From Fulton Street to the Brooklyn Bridge on South Street, under the highway and to the edge of the river, stream stalls on stalls of red snapper, of endless sacks of scallops and scallop-shaped dogfish, of dried slabs of cod in soldierly rows, of silver threads of smelt glittering in gilt cans, of ice nests holding mounds of shrimp and a strayed starfish or two. 

Weathered men in high boots and heavy sweaters weigh out heaps of fish in suspended 100-pound scoop scales.  Two men drag and carry a grouper twice their size, its face still set in the common fish expression of blustering anger.  A row of cod, each in its own basket, stands head down with tail fins spread up and out, like precision drivers in a water ballet. Out at the very end of the piers rest a few fishing smacks, rusty and worn, their nets hanging limp and dull.

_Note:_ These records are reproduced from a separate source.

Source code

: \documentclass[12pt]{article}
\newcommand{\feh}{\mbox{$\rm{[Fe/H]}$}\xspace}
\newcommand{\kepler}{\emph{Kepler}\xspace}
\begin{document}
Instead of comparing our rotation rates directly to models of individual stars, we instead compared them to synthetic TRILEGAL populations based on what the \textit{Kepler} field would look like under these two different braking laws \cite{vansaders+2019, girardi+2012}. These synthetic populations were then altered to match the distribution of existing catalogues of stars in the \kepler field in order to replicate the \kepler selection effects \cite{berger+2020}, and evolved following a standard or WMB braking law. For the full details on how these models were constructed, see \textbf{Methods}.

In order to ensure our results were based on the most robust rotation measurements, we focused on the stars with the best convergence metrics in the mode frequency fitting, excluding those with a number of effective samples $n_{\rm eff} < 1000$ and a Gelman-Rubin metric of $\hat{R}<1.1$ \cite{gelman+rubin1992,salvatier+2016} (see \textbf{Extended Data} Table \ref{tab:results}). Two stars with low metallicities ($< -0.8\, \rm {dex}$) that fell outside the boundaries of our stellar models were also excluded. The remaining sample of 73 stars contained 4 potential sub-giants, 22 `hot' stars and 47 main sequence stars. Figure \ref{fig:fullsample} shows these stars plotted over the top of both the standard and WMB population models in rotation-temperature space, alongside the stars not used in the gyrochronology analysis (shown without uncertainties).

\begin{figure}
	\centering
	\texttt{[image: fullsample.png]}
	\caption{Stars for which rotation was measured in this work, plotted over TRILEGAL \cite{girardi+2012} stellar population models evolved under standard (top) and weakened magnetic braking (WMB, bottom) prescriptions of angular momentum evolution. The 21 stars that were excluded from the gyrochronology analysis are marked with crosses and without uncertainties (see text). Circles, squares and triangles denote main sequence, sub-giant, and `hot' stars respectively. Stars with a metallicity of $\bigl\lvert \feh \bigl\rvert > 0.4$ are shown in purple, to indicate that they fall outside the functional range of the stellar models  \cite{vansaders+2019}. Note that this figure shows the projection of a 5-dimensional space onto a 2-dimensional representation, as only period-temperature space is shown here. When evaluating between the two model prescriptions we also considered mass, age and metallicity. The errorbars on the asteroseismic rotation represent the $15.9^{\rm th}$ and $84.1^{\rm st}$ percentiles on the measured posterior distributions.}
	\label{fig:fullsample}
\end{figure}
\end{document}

At one time, the bulk of deliveries to the market was made by boats, but they have been supplanted by trucks, and it is now the truckmen who are the tough, salty characters while the fishermen become anachronistic shadows.

For breakfast, recross the market (watch out for slashing freight-hooks and heaving swinging scales) to South Street, just before Fulton, where you will find Sloppy Louie’s. It will be full of leather-lunged drivers and merchants engulfing extraordinary breakfasts, taking full advantage of the menu’s promise: “Saute´dishes with garlic flavor no extra charge.”